Jens Weidman is probably someone that you have not heard of as the name certainly is not a household word. However, he may be sitting in the most important position that will impact global finance for the next decade. He is the head of the German Bundesbank. Until about a year ago he was a close adviser to Angela Merkel, Chancellor of Germany. Prior to advising Ms. Merkel he worked in the Bundesbank, IMF and in several other financial positions. He is someone with global experience and market knowledge.
Why has he become influential? As the head of the Bundesbank, the central bank of Germany, he has strong influence as to what the German country will, or won’t do, to support or rescue the debt problems of Euro Zone members. Currently, and for nearly a year, Mr. Weidman has stated his position clearly. He believes the European Zone members either need to give up some level of sovereignty over national budgets, or set strict fiscal rules and enforce them. I agree with his position.
The Euro Zone members are acting as if they are independent states without ties when it comes to borrowing money in the markets through bonds but, when trouble starts, such as problems with repayments, these same countries run to the European Central Bank for help. The troubled countries ask for help to solve their problems of overspending.
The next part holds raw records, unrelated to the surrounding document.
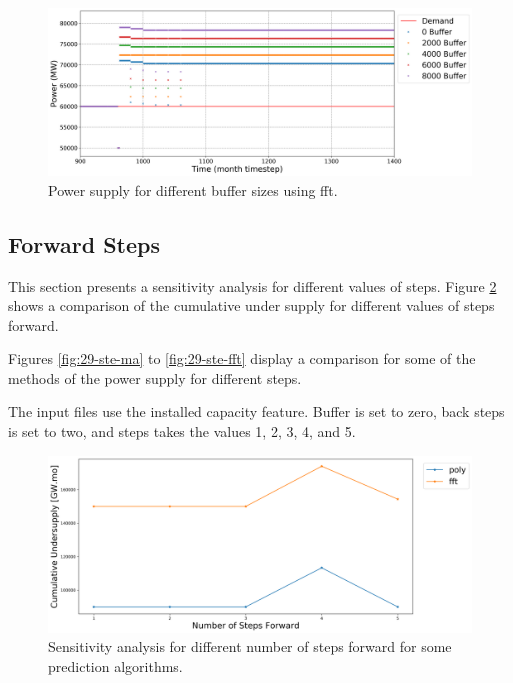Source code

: \documentclass[11pt]{article}
\begin{document}
\begin{figure}[H]
	\centering
	\includegraphics[width=\textwidth]{29-figures/29-power-buffer-fft.png} 
	\hfill
	\caption{Power supply for different buffer sizes using fft.}
	\label{fig:29-buf-fft}
\end{figure}

\subsection{Forward Steps}

This section presents a sensitivity analysis for different values of steps.
Figure \ref{fig:29-steps} shows a comparison of the cumulative under supply for different values of steps forward.

Figures \ref{fig:29-ste-ma} to \ref{fig:29-ste-fft} display a comparison for some of the methods of the power supply for different steps.

The input files use the installed capacity feature. Buffer is set to zero, back steps is set to two, and steps takes the values 1, 2, 3, 4, and 5.

\begin{figure}[H]
	\centering
	\includegraphics[width=\textwidth]{29-figures/29-sens-steps.png} 
	\hfill
	\caption{Sensitivity analysis for different number of steps forward for some prediction algorithms.}
	\label{fig:29-steps}
\end{figure}
\end{document}
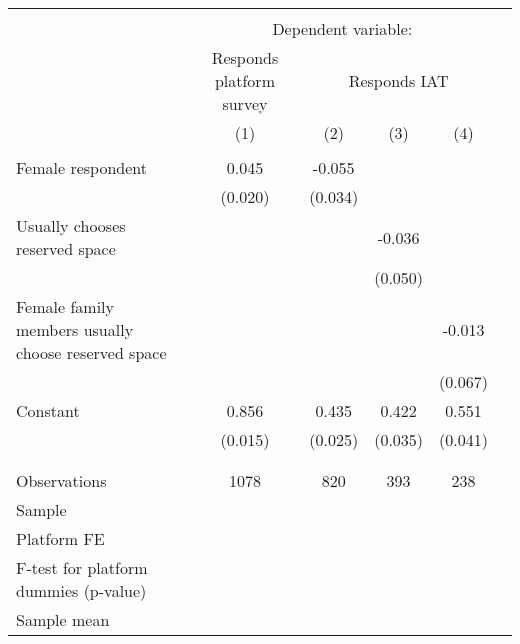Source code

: \begin{tabular}{l*{5}{c}} \hline\hline \\[-1.8ex] & \multicolumn{4}{c}{Dependent variable:} \\ & \multicolumn{1}{c}{Responds platform survey} & \multicolumn{3}{c}{Responds IAT} \\ \cmidrule(lr){2-2}\cmidrule(lr){3-5}
                    &\multicolumn{1}{c}{(1)}         &\multicolumn{1}{c}{(2)}         &\multicolumn{1}{c}{(3)}         &\multicolumn{1}{c}{(4)}         \\
\hline \\[-1.8ex]
Female respondent   &       0.045\sym{**} &      -0.055         &                     &                     \\
                    &     (0.020)         &     (0.034)         &                     &                     \\
[1em]
Usually chooses reserved space&                     &                     &      -0.036         &                     \\
                    &                     &                     &     (0.050)         &                     \\
[1em]
Female family members usually choose reserved space&                     &                     &                     &      -0.013         \\
                    &                     &                     &                     &     (0.067)         \\
[1em]
Constant            &       0.856\sym{***}&       0.435\sym{***}&       0.422\sym{***}&       0.551\sym{***}\\
                    &     (0.015)         &     (0.025)         &     (0.035)         &     (0.041)         \\
\\[-1.8ex] \hline \\[-1.8ex]
Observations        &        1078         &         820         &         393         &         238         \\
Sample              &                     &                     &                     &                     \\
Platform FE         &                     &                     &                     &                     \\
F-test for platform dummies (p-value)&                     &                     &                     &                     \\
Sample mean         &                     &                     &                     &                     \\
\hline\hline \end{tabular}
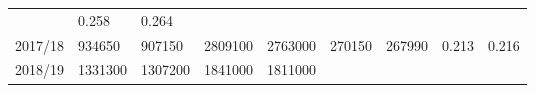 \documentclass[
  spanish,
]{article}
\begin{document}
\begin{longtable}[]{@{}lllllllll@{}}
\begin{minipage}[t]{0.09\columnwidth}
\end{minipage} & \begin{minipage}[t]{0.08\columnwidth}\raggedright
0.258\strut
\end{minipage} & \begin{minipage}[t]{0.09\columnwidth}\raggedright
0.264\strut
\end{minipage}\tabularnewline
\begin{minipage}[t]{0.06\columnwidth}\raggedright
2017/18\strut
\end{minipage} & \begin{minipage}[t]{0.09\columnwidth}\raggedright
934650\strut
\end{minipage} & \begin{minipage}[t]{0.10\columnwidth}\raggedright
907150\strut
\end{minipage} & \begin{minipage}[t]{0.09\columnwidth}\raggedright
2809100\strut
\end{minipage} & \begin{minipage}[t]{0.10\columnwidth}\raggedright
2763000\strut
\end{minipage} & \begin{minipage}[t]{0.08\columnwidth}\raggedright
270150\strut
\end{minipage} & \begin{minipage}[t]{0.09\columnwidth}\raggedright
267990\strut
\end{minipage} & \begin{minipage}[t]{0.08\columnwidth}\raggedright
0.213\strut
\end{minipage} & \begin{minipage}[t]{0.09\columnwidth}\raggedright
0.216\strut
\end{minipage}\tabularnewline
\begin{minipage}[t]{0.06\columnwidth}\raggedright
2018/19\strut
\end{minipage} & \begin{minipage}[t]{0.09\columnwidth}\raggedright
1331300\strut
\end{minipage} & \begin{minipage}[t]{0.10\columnwidth}\raggedright
1307200\strut
\end{minipage} & \begin{minipage}[t]{0.09\columnwidth}\raggedright
1841000\strut
\end{minipage} & \begin{minipage}[t]{0.10\columnwidth}\raggedright
1811000\strut
\end{minipage} & \begin{minipage}[t]{0.08\columnwidth}\raggedright

\end{minipage}
\end{longtable}
\end{document}
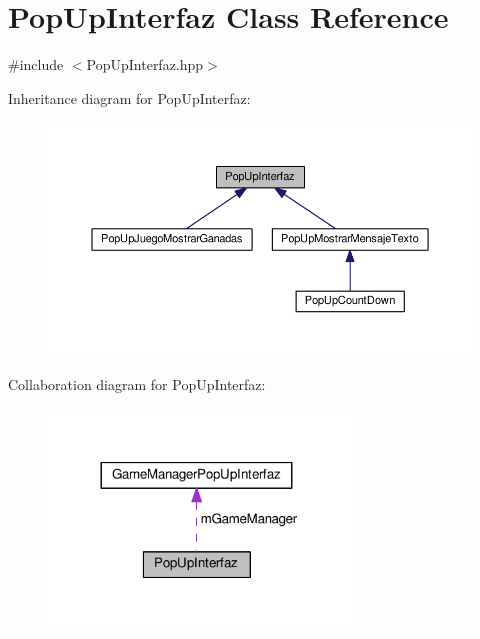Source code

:\hypertarget{class_pop_up_interfaz}{}\section{Pop\+Up\+Interfaz Class Reference}
\label{class_pop_up_interfaz}


{\ttfamily \#include $<$Pop\+Up\+Interfaz.\+hpp$>$}



Inheritance diagram for Pop\+Up\+Interfaz\+:
\nopagebreak
\begin{figure}[H]
\begin{center}
\leavevmode
\includegraphics[width=350pt]{class_pop_up_interfaz__inherit__graph}
\end{center}
\end{figure}


Collaboration diagram for Pop\+Up\+Interfaz\+:\nopagebreak
\begin{figure}[H]
\begin{center}
\leavevmode
\includegraphics[width=228pt]{class_pop_up_interfaz__coll__graph}
\end{center}
\end{figure}
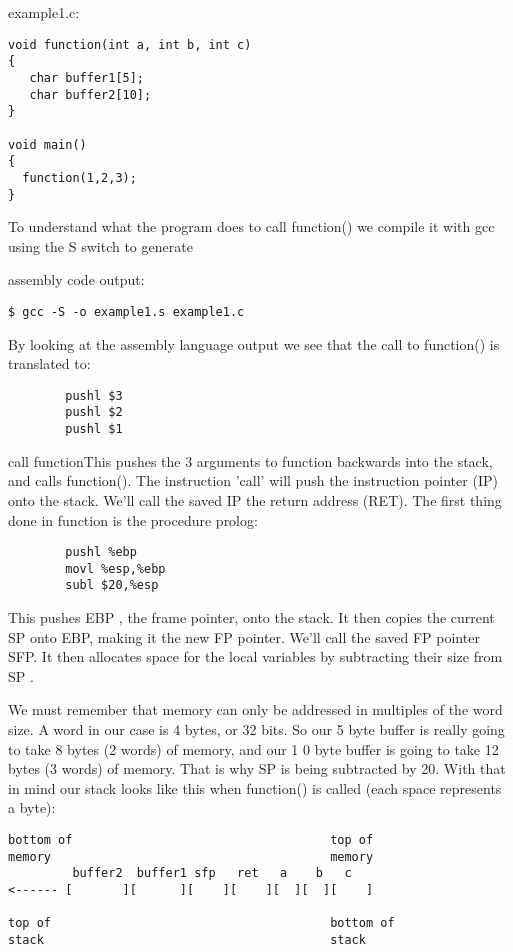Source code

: \documentclass[10pt]{article}
\begin{document}
example1.c: 

\begin{lstlisting}
void function(int a, int b, int c) 
{
   char buffer1[5];
   char buffer2[10];
}

void main() 
{
  function(1,2,3);
}
\end{lstlisting}

To understand what the program does to call function() we compile it with gcc using the  S switch to generate 

assembly code output: 

\begin{verbatim}
$ gcc -S -o example1.s example1.c
\end{verbatim}

By looking at the assembly language output we see that the call to function() is translated to:

\begin{lstlisting}
        pushl $3
        pushl $2
        pushl $1
\end{lstlisting}
call functionThis pushes the 3 arguments to function backwards into the stack, and calls function().
The instruction 'call' will push the instruction pointer (IP) onto the stack.
We'll call the saved IP the return address (RET).  The first thing done in function is the procedure prolog:

\begin{lstlisting}
        pushl %ebp
        movl %esp,%ebp
        subl $20,%esp
\end{lstlisting}

This pushes EBP , the frame pointer, onto the stack.  It then copies the current SP onto EBP, making it the new 
FP pointer.  We'll call the saved FP pointer SFP.  It then allocates space for the local variables by subtracting 
their size from SP .

We must remember that memory can only be addressed in multiples of the word size.   A word in our case is 4 
bytes, or 32 bits.  So our 5 byte buffer is really going to take 8 bytes (2 words) of memory, and our 1 0 byte 
buffer is going to take 12 bytes (3 words) of memory.  That is why SP is being subtracted by 20.  With that in 
mind our stack looks like this when function() is called  (each space represents a byte):

{\small
\begin{verbatim}
bottom of                                    top of
memory                                       memory
         buffer2  buffer1 sfp   ret   a    b   c
<------ [       ][      ][    ][    ][  ][  ][    ]

top of                                       bottom of
stack                                        stack
\end{verbatim}
}
\end{document}
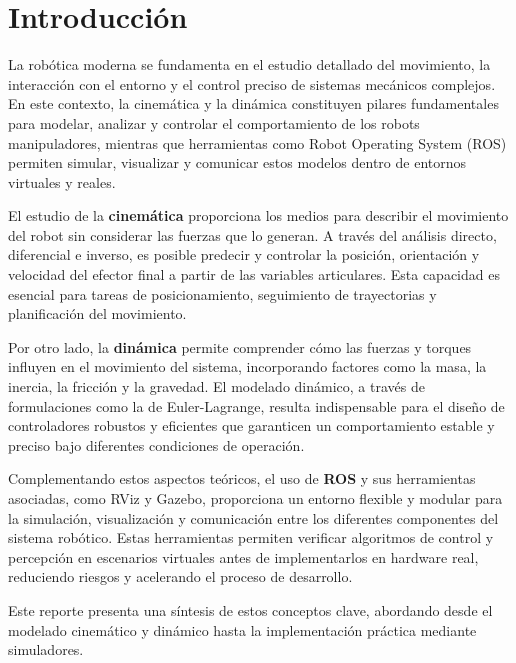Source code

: \chapter{Introducción} \label{chap:introduccion}

La robótica moderna se fundamenta en el estudio detallado del movimiento, la interacción con el entorno y el control preciso de sistemas mecánicos complejos. En este contexto, la cinemática y la dinámica constituyen pilares fundamentales para modelar, analizar y controlar el comportamiento de los robots manipuladores, mientras que herramientas como Robot Operating System (ROS) permiten simular, visualizar y comunicar estos modelos dentro de entornos virtuales y reales.

El estudio de la \textbf{cinemática} proporciona los medios para describir el movimiento del robot sin considerar las fuerzas que lo generan. A través del análisis directo, diferencial e inverso, es posible predecir y controlar la posición, orientación y velocidad del efector final a partir de las variables articulares. Esta capacidad es esencial para tareas de posicionamiento, seguimiento de trayectorias y planificación del movimiento.

Por otro lado, la \textbf{dinámica} permite comprender cómo las fuerzas y torques influyen en el movimiento del sistema, incorporando factores como la masa, la inercia, la fricción y la gravedad. El modelado dinámico, a través de formulaciones como la de Euler-Lagrange, resulta indispensable para el diseño de controladores robustos y eficientes que garanticen un comportamiento estable y preciso bajo diferentes condiciones de operación.

Complementando estos aspectos teóricos, el uso de \textbf{ROS} y sus herramientas asociadas, como RViz y Gazebo, proporciona un entorno flexible y modular para la simulación, visualización y comunicación entre los diferentes componentes del sistema robótico. Estas herramientas permiten verificar algoritmos de control y percepción en escenarios virtuales antes de implementarlos en hardware real, reduciendo riesgos y acelerando el proceso de desarrollo.

Este reporte presenta una síntesis de estos conceptos clave, abordando desde el modelado cinemático y dinámico hasta la implementación práctica mediante simuladores.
This is a problem not because the individual country recognized the problem ahead of time and wants to avoid a disaster. It is a problem because global markets, the people each of these countries wants to have buy their bonds, is asking for higher interest rates, yields, because the risk of default is getting higher. How dare they do this? They should just give them the money – right.
If the individual country is unable to take responsibility for overspending, the markets will tell them very quickly. However, by the time this happens the problem is, well a big problem. The country that needs to borrow more does not have the income to pay higher yields. They already have difficulty paying for the existing debt. It is a bit like transferring the balance from a VISA credit card to Mastercard but, the interest rate is higher. All you did was gain time. Unfortunately, time eventually runs out and now the countries are running to the European Central Bank (ECB) for a rescue – more time.
Mr. Weidman’s position is clear. He believes the countries must demonstrate financial stability to the markets otherwise yields will continue to rise as the chance of default rises. (That’s the way it is supposed to work.) If the countries move the debt problem to the ECB it is a transfer, not a solution. In this case, it just spreads the problem across a bigger base in hope to hide the problem.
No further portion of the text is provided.